Silent Bob
420 Member
[derail]
I'm not arguing here, just getting something straight.
Heat is always radiant, whether it comes from the internal ballast on CFL's, or if it comes from pushing electrons through a filament. It's not the light in HPS's which create the heat, it's the glowing metal bar inside the glass bulb. They are both above the plants. They're exactly the same kind of heat (i.e. heat), it's just generated in different places. And since the HPS does get hotter (I can touch the ballast on my cfl while it's on), it wastes more energy to heat than a cfl. That's what the whole environmental argument for CFL's over tungsten filament bulbs boils down to.
[/derail]
I know what you are saying... but you might be missing my point.
Have you ever seen the two types of plug in heaters you can buy? One is small and has a fan - and uses a heating coil to heat the air - this is like the internal ballast giving off heat to the air in a CFL.

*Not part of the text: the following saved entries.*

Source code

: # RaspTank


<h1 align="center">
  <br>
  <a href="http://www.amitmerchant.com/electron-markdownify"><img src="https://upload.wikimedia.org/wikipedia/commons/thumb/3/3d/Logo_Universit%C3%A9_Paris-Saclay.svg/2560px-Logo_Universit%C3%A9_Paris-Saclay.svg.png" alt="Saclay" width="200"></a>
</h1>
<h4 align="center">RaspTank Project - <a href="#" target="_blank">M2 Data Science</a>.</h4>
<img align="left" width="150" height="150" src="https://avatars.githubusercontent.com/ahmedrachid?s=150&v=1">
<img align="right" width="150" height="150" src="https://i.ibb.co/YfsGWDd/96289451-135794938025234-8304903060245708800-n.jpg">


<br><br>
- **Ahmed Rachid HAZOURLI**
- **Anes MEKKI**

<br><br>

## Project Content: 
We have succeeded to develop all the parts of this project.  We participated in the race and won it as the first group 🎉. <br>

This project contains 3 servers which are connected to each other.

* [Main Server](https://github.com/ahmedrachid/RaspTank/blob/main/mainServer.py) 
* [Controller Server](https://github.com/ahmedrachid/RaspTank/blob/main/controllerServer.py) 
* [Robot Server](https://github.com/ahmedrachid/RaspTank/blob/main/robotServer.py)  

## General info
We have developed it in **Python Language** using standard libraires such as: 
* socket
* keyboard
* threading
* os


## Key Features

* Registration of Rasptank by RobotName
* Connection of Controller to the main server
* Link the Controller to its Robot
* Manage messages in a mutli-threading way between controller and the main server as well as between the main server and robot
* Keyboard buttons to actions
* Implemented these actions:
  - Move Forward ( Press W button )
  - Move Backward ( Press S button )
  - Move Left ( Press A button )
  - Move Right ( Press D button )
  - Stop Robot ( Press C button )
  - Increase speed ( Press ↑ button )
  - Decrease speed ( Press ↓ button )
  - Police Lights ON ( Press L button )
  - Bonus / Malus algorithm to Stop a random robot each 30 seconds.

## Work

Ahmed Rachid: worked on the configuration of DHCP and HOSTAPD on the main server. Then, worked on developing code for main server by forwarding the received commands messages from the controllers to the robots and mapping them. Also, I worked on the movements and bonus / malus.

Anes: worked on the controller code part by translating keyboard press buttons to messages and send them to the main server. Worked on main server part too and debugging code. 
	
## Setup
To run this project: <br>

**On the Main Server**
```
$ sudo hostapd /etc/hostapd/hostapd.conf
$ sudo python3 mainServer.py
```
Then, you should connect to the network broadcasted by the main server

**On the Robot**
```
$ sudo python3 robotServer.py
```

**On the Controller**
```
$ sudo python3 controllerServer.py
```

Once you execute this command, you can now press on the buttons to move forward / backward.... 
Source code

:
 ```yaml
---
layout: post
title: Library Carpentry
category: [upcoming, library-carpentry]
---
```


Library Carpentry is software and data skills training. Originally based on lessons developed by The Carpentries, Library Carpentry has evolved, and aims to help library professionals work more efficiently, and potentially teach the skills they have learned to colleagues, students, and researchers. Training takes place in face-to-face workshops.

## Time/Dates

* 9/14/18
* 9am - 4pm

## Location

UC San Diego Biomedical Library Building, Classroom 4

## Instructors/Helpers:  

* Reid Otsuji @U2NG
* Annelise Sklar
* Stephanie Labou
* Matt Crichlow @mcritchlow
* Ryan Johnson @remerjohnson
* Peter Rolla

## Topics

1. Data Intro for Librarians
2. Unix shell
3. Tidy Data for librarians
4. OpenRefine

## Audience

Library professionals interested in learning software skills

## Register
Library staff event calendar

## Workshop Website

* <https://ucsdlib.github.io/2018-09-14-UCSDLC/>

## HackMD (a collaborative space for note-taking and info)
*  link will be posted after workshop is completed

The second type has big rods which glow red and a metal reflector to focus the radiant heat out into the room - this is like an HPS bulb which heats your plants directly with radiant heat.
If you put your hand near an HPS bulb, you will feel the radiant heat - it's coming from the high pressure sodium chamber (there is no "filiment", just a chamber of sodium which radiates light when current is passed through) just like the light. Radiant heat is simply radiation with a longer wavelength than visible light, and it's part of the spectrum an HPS emits.
If you put your hand near a CFL bulb, you will feel very little radiant heat - the emission spectrum of a CFL does not include the lower frequencies that you would feel as heat, so while it heats the air, it does not project heat on to the plants.
My point is, 200 watts of energy consumption will heat up your closet equally, whether it's HPS or CFL. However, you need more ventilation with 200 watts of HPS since it's heating up your plants more directly with the radiant heat focused right on them.